• _What to produce_: Going from the top of the listing below to the line that holds "它包含了 Writer、Calc、Impres、Draw、Base 以及", reproduce each line exactly; no pictures.

• _Entries supplied_:
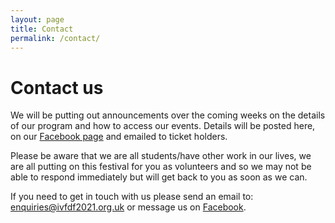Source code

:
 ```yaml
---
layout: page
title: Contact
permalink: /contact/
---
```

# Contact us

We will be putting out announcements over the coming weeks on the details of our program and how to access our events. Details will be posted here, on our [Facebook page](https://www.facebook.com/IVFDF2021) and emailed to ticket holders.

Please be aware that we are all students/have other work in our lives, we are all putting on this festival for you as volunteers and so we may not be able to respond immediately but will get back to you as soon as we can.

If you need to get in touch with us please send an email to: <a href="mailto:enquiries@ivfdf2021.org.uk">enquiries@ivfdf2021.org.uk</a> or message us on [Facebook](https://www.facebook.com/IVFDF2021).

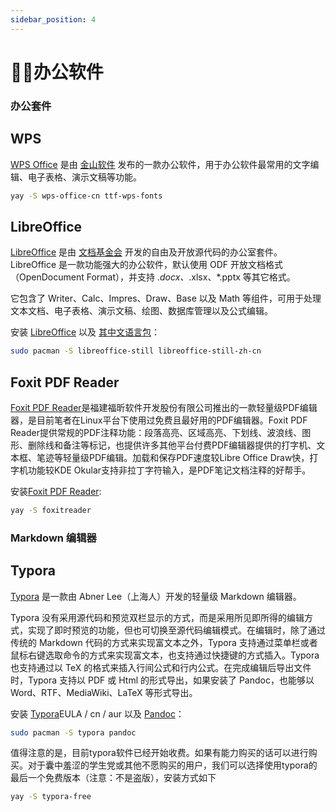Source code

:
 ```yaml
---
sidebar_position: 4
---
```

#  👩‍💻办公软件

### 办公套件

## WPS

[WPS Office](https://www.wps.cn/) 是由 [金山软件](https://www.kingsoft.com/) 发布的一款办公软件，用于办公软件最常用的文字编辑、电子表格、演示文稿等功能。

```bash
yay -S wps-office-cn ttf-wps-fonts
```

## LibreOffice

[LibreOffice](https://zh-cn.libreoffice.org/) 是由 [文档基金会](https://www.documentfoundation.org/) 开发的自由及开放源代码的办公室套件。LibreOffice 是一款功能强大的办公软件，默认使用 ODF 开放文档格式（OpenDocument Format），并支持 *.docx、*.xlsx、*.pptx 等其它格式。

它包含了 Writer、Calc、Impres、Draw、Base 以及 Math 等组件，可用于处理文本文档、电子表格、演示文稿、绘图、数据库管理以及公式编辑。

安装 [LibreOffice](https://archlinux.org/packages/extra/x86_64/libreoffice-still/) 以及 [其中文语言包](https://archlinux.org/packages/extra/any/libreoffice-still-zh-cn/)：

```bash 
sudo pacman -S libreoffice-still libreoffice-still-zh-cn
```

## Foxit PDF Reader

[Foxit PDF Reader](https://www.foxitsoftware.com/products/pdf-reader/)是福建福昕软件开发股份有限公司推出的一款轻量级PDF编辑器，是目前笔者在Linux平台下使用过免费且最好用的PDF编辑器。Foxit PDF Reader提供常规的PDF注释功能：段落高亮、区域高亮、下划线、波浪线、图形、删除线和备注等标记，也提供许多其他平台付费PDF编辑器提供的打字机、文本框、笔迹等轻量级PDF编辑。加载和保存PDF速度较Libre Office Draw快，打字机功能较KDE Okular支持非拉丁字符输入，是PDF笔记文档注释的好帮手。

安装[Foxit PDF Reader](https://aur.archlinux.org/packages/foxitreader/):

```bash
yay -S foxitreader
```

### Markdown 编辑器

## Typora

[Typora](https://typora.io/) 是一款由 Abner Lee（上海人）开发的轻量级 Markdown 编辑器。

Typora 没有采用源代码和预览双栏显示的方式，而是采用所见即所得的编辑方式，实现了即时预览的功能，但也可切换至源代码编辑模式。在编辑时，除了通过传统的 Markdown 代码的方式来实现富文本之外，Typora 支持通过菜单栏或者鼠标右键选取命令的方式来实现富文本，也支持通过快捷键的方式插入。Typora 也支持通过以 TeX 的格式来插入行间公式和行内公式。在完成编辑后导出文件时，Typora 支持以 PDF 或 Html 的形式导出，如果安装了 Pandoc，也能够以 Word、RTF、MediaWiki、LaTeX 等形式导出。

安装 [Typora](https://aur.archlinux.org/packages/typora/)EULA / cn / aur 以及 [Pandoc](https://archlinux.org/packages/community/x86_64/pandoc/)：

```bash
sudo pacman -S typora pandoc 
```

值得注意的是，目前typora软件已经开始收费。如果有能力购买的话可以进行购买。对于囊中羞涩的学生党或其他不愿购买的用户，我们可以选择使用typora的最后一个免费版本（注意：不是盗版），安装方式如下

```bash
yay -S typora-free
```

• _Output for this task_:
Source code

:
 ```yaml
---
layout: page
title: Contact
permalink: /contact/
---
```

# Contact us

We will be putting out announcements over the coming weeks on the details of our program and how to access our events. Details will be posted here, on our [Facebook page](https://www.facebook.com/IVFDF2021) and emailed to ticket holders.

Please be aware that we are all students/have other work in our lives, we are all putting on this festival for you as volunteers and so we may not be able to respond immediately but will get back to you as soon as we can.

If you need to get in touch with us please send an email to: <a href="mailto:enquiries@ivfdf2021.org.uk">enquiries@ivfdf2021.org.uk</a> or message us on [Facebook](https://www.facebook.com/IVFDF2021).

Source code

:
 ```yaml
---
sidebar_position: 4
---
```

#  👩‍💻办公软件

### 办公套件

## WPS

[WPS Office](https://www.wps.cn/) 是由 [金山软件](https://www.kingsoft.com/) 发布的一款办公软件，用于办公软件最常用的文字编辑、电子表格、演示文稿等功能。

```bash
yay -S wps-office-cn ttf-wps-fonts
```

## LibreOffice

[LibreOffice](https://zh-cn.libreoffice.org/) 是由 [文档基金会](https://www.documentfoundation.org/) 开发的自由及开放源代码的办公室套件。LibreOffice 是一款功能强大的办公软件，默认使用 ODF 开放文档格式（OpenDocument Format），并支持 *.docx、*.xlsx、*.pptx 等其它格式。

它包含了 Writer、Calc、Impres、Draw、Base 以及 Math 等组件，可用于处理文本文档、电子表格、演示文稿、绘图、数据库管理以及公式编辑。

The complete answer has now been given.